Extract every line from the records below that contains the word "implementation".

Source texts of formatted documents.
.....

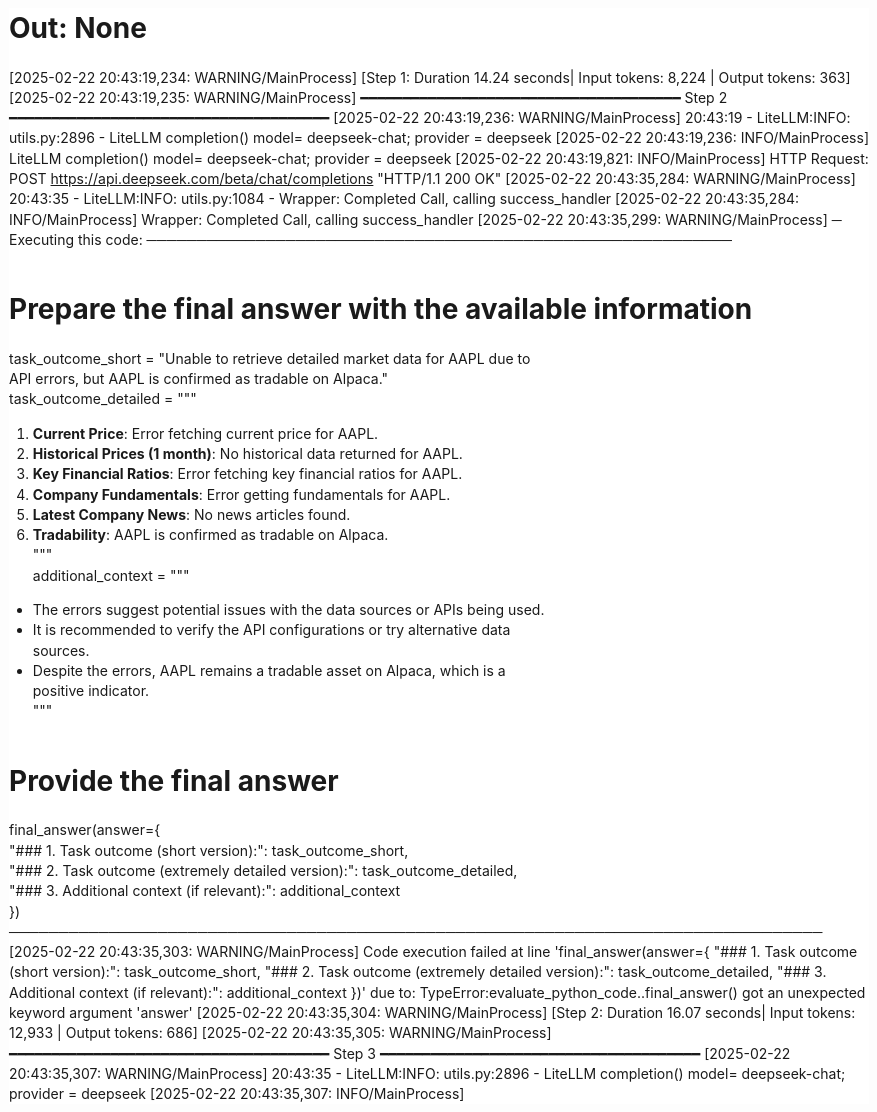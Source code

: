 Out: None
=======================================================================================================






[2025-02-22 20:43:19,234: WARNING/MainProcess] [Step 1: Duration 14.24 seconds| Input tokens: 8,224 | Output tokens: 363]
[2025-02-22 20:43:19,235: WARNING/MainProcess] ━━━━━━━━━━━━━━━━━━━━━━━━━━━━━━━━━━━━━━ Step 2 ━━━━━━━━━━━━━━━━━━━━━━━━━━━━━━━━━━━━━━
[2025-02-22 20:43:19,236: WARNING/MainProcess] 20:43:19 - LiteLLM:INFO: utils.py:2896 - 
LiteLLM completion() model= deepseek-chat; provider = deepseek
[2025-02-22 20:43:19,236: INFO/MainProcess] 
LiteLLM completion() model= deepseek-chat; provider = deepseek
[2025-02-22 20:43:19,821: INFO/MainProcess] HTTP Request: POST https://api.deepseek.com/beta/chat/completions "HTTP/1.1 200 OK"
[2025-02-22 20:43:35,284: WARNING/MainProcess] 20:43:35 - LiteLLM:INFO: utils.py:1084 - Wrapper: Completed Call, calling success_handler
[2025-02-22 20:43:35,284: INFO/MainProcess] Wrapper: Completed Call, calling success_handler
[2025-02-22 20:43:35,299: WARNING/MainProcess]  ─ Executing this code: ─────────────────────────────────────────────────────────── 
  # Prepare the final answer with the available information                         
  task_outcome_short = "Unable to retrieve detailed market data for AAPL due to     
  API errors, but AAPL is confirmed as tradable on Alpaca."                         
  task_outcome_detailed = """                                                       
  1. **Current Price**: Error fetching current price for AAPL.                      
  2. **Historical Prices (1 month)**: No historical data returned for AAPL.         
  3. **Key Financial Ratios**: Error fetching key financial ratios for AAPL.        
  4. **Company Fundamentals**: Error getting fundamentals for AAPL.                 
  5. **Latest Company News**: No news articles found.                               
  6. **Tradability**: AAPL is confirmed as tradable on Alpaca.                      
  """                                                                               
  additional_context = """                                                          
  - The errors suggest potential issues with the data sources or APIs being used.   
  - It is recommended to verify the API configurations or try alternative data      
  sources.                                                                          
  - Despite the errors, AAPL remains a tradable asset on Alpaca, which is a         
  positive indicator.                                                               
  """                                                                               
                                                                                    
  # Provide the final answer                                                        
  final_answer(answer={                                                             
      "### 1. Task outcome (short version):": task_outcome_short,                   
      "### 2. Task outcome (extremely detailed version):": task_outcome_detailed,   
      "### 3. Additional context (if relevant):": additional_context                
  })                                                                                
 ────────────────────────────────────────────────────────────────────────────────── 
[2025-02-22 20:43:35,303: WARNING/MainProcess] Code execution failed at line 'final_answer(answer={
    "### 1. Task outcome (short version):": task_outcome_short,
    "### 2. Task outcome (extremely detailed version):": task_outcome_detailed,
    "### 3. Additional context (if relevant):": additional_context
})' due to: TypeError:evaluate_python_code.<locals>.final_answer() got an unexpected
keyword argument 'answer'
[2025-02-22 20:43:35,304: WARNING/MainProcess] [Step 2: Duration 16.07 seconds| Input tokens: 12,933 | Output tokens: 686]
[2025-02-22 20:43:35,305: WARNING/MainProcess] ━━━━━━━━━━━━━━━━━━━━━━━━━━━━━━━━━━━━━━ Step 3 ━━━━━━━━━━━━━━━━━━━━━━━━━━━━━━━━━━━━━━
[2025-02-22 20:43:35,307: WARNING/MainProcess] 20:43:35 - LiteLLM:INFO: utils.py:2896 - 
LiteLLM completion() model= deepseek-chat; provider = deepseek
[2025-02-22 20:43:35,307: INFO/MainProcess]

.....

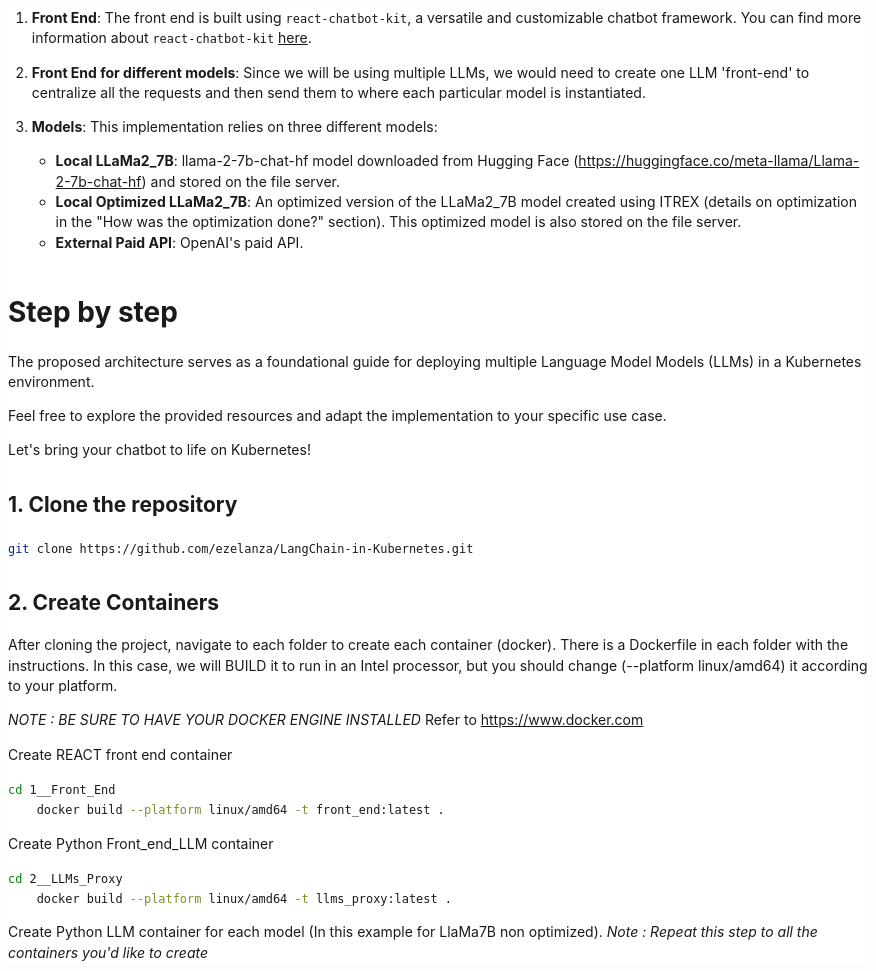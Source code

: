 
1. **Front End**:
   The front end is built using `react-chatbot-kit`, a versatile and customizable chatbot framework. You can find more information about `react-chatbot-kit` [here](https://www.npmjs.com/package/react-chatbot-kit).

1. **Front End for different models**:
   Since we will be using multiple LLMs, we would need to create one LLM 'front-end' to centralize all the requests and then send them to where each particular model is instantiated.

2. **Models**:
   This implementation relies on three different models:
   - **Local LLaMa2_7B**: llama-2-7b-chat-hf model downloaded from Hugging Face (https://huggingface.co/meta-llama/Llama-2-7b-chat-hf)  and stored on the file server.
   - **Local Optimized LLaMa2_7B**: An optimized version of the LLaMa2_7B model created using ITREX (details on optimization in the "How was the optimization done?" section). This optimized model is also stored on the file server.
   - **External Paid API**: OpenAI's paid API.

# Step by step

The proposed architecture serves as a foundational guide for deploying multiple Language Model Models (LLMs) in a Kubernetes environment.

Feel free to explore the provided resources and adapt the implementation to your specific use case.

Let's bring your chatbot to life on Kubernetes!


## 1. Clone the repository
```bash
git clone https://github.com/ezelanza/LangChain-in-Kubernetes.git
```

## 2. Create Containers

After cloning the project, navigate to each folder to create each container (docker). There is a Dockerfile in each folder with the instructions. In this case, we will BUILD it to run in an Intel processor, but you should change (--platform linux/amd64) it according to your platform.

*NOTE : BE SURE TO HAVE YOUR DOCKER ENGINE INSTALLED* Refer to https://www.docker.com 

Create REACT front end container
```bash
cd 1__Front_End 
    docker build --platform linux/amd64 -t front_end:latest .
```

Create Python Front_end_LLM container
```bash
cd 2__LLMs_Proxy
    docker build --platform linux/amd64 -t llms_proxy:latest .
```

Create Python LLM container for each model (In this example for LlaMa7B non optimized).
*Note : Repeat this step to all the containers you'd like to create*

.....

WRITTEN SOLUTION.
   This implementation relies on three different models:
Feel free to explore the provided resources and adapt the implementation to your specific use case.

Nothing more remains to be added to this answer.